[Collected data entries]
★ ★ ★ ★ ★
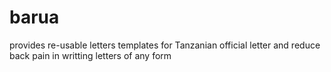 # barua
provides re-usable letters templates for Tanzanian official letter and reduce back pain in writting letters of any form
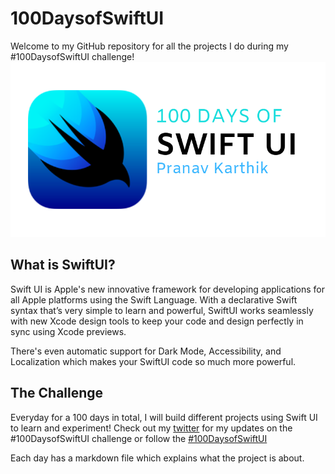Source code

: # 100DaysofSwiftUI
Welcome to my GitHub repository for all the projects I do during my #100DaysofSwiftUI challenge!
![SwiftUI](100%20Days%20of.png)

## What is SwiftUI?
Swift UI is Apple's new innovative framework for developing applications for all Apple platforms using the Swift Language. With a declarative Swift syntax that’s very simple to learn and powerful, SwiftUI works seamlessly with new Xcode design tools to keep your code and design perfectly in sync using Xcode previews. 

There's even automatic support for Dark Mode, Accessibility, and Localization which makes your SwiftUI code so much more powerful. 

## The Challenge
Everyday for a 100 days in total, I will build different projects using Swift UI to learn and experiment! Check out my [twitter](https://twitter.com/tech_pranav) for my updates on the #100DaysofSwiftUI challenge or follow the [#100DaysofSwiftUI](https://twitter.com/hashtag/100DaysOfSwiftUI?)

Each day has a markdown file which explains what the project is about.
★ ★ ★ ★ ★
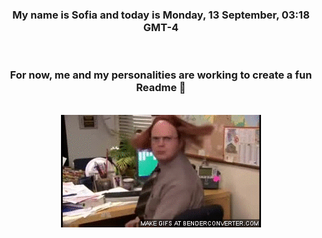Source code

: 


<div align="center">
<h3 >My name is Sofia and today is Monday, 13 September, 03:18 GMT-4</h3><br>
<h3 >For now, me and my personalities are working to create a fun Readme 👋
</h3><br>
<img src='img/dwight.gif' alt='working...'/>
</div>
★ ★ ★ ★ ★
Copy the lines of the data above exactly as written, beginning with the line containing "## What is SwiftUI?" and ending with the line containing "Each day has", and leave out all other lines.

▸ RESULT FOR THIS EXERCISE:
## What is SwiftUI?
Swift UI is Apple's new innovative framework for developing applications for all Apple platforms using the Swift Language. With a declarative Swift syntax that’s very simple to learn and powerful, SwiftUI works seamlessly with new Xcode design tools to keep your code and design perfectly in sync using Xcode previews. 

There's even automatic support for Dark Mode, Accessibility, and Localization which makes your SwiftUI code so much more powerful. 

## The Challenge
Everyday for a 100 days in total, I will build different projects using Swift UI to learn and experiment! Check out my [twitter](https://twitter.com/tech_pranav) for my updates on the #100DaysofSwiftUI challenge or follow the [#100DaysofSwiftUI](https://twitter.com/hashtag/100DaysOfSwiftUI?)

Each day has a markdown file which explains what the project is about.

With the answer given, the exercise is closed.